Instituir “Ministério paralelo”, destinar recursos para esse estranho “puxadinho”, separar parcela de orçamento da Saúde para estímulo a pesquisas e compras de medicamentos de cloroquina (e teve também gasto com viagem a Israel atrás de um milagroso ‘spray’, protagonizado pelo filho do Presidente, pago com o meu e o seu dinheiro, leitor e leitora), são elementos de improbidade administrativa (art. 85, V, Constituição Federal; art. 4º, V, Lei 1079/50). Isso, sem falar que essas condutas que implicam crime de responsabilidade, a depender do que a CPI venha a investigar, podem adquirir inclusive o colorido de outro crime comum, de prevaricação (art. 319, CP) a depender de provas sobre interesses pessoais (políticos ou não) no calamitoso desvio de rota de recursos e esforços. E aqui vai mais um exemplo, agora de um executivo da Pfizer, ouvido na CPI, sobre a omissão do governo brasileiro em sequer tentar negociar preços de insumos, ainda em 2020, para o combate da doença.

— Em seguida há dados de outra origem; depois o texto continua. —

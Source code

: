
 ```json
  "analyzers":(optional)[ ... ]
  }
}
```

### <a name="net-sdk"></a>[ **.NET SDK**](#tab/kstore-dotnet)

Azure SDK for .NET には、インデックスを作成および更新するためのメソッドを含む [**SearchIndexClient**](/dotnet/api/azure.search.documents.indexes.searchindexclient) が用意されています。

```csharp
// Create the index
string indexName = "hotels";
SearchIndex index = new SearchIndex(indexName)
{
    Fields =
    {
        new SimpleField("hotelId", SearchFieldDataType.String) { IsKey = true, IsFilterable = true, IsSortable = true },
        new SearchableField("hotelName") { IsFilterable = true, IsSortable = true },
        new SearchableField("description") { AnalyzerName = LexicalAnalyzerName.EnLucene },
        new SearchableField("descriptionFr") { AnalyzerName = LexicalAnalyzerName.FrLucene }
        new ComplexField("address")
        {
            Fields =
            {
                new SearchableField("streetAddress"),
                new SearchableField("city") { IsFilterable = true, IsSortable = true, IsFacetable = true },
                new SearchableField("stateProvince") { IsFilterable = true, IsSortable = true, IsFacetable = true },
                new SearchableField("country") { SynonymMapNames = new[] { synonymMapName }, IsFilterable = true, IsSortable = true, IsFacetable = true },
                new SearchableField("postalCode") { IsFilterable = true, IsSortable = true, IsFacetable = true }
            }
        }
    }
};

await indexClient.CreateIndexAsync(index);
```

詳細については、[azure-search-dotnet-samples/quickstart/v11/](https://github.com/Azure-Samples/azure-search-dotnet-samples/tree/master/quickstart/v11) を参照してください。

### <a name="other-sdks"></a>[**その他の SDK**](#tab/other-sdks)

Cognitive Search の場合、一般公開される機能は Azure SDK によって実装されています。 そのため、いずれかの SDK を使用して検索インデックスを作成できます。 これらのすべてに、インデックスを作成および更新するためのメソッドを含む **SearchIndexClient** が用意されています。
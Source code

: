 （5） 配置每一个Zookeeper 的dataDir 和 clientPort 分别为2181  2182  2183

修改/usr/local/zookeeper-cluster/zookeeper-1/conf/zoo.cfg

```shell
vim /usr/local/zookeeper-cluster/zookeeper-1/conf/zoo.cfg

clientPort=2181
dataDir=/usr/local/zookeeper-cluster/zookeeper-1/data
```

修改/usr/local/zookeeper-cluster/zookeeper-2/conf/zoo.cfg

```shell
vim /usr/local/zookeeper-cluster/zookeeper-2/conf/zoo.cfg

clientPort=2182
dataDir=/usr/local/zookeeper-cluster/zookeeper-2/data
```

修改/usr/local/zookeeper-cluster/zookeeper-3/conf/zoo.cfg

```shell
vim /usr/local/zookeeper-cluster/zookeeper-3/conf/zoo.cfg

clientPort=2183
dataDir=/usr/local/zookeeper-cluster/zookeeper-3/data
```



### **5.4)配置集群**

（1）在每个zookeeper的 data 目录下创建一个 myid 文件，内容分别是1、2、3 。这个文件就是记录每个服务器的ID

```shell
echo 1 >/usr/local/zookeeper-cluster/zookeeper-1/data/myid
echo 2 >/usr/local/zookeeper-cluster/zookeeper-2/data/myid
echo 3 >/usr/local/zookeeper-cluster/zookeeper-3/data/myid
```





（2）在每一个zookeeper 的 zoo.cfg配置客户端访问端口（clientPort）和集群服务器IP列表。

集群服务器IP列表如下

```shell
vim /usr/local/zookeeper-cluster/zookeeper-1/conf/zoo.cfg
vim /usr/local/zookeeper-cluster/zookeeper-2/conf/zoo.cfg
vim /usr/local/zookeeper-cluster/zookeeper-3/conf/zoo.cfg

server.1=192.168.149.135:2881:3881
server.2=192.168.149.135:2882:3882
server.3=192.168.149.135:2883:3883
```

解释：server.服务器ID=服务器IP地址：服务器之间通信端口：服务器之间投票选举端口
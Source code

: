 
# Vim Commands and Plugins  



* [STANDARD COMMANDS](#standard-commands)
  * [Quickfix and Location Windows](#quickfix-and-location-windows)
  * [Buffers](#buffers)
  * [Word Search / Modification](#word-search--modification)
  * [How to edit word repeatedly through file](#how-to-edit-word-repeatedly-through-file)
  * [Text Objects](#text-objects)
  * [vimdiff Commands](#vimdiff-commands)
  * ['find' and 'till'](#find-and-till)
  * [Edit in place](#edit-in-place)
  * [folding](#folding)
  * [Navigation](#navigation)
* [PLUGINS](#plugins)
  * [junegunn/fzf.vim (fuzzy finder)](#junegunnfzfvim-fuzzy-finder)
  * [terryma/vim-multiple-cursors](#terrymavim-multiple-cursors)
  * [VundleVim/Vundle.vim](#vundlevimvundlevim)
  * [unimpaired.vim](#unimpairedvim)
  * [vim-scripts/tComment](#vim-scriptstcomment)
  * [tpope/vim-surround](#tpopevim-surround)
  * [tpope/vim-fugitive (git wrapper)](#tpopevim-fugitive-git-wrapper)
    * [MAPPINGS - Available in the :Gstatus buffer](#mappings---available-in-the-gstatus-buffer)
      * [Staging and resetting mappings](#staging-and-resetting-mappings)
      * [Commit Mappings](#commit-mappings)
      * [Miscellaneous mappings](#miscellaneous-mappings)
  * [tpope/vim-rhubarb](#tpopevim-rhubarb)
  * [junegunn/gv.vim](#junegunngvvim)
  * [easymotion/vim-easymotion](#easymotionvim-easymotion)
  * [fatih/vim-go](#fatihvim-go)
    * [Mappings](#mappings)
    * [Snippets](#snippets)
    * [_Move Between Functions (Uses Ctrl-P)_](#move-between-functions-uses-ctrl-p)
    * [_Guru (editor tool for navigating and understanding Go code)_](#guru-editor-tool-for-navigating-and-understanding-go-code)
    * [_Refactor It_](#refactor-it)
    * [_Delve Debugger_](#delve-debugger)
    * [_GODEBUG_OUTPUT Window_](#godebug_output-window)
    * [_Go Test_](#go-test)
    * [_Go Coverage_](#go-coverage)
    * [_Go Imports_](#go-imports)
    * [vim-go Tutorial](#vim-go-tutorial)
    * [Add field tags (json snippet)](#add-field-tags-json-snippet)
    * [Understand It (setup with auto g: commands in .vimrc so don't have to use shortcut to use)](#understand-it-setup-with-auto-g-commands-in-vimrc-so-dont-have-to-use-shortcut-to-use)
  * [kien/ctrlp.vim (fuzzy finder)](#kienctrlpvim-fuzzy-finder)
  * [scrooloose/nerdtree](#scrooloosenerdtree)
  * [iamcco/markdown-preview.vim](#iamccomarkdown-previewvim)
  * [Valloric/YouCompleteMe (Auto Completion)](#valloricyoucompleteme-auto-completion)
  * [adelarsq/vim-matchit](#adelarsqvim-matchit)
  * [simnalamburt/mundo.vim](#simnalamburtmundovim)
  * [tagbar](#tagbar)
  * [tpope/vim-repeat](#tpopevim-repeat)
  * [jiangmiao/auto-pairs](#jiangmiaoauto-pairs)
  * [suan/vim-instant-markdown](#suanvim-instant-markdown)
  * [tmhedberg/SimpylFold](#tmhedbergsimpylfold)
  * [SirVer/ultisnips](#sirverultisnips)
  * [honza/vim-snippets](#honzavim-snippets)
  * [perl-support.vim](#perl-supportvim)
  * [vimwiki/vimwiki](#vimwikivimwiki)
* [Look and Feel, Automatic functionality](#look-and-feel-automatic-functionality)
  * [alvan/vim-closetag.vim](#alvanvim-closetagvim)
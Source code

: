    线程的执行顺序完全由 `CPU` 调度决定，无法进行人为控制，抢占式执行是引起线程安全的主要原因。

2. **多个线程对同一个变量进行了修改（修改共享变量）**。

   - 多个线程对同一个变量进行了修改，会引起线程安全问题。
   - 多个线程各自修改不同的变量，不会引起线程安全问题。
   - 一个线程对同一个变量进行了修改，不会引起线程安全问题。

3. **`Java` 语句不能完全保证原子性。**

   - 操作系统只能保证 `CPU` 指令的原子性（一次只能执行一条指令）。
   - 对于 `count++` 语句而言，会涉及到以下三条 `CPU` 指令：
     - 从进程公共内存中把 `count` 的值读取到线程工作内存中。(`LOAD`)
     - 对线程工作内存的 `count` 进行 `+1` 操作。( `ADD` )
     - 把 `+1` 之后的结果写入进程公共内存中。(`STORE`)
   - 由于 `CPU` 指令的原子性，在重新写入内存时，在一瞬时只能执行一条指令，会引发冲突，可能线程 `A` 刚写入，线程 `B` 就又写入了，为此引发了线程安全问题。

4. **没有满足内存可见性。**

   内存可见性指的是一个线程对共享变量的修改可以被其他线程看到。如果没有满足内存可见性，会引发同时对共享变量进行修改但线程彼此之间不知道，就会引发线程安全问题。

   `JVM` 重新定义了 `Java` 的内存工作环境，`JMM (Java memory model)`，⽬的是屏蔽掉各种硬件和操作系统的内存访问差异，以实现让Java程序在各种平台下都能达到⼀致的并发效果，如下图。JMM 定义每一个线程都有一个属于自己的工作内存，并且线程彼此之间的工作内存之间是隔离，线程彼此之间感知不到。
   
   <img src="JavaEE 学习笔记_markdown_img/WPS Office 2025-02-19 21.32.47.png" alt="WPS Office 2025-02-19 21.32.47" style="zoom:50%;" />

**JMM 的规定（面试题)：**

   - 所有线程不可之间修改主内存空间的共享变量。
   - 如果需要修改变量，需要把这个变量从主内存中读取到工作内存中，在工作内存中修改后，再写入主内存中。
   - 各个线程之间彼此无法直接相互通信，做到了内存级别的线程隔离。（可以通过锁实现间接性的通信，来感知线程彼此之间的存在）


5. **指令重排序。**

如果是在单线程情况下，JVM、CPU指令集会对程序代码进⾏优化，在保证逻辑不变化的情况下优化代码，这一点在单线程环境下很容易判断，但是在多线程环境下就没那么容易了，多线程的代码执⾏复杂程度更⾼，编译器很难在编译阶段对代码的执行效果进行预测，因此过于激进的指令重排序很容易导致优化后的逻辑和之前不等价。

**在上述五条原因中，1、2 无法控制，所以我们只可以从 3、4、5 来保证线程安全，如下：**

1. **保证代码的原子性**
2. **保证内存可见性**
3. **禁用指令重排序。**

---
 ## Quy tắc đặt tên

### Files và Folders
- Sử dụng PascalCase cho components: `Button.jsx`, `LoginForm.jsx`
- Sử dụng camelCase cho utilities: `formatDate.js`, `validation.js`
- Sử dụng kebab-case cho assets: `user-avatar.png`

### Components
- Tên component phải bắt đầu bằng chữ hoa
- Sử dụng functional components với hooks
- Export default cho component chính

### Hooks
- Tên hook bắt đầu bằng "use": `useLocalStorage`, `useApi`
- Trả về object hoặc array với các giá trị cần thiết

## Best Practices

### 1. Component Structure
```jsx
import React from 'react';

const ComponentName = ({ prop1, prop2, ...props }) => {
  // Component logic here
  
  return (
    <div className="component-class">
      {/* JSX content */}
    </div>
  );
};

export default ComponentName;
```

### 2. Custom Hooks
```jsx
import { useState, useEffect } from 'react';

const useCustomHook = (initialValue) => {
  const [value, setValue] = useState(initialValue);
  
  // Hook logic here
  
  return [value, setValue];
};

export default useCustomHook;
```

Nós, brasileiros, talvez já estejamos na casa sitiada e não percebemos, surdos pelos festejos e buzinas do inimputável presidente, entorpecidos pela maldição governamental, e desatinados com o tamanho da tragédia. No meio desse tempo tormentoso, há o futebol, há a alegoria, há também a milícia, há a ameaça de não termos eleições ano que vem. Não é bom “jair se acostumando”. Não há como se acostumar.

Se, com relação estritamente às notícias da CPI, a conclusão seria que ao fim e ao cabo o processamento por crimes comuns redundaria na atribuição de algum bom senso por parte do procurador-geral da República para processar quem deve ser processado, já ao pensar nos crimes de responsabilidade, o espírito cívico esperado estaria nos ombros dos congressistas, a começar pelo presidente da Câmara.

De um lado, há reverência constrangedora que se comprova em investidas com irascibilidade bolsonarista como se vê do afã de processar criminalmente quem diz verdades contra Augusto Aras e arquivar inquéritos contra quem se sintoniza com o chefe (ver o posicionamento da Procuradoria-Geral da República no Inquérito 4828). De outro lado, não se sabe se é espírito de coalizão política (o que o Bolsonaro gritou que iria acabar enganando os incautos), com o imorredouro “centrão”, ou medo de que o Chefe do Executivo pule do cercadinho para fechar o Legislativo e alterar a composição do Supremo Tribunal Federal, como fizeram seus saudosos amigos em passado recente. Quase não sofreremos de nostalgia, leitores e leitoras.

Joca Reiners Terron, com insuportável senso de realidade n“O Riso dos Ratos” (Todavia, 2021), diz que a calamidade dá seus primeiros sinais do esfacelamento da justiça. Ele diz também que não haverá futuro se não se toma o presente à força.

A casa está sitiada.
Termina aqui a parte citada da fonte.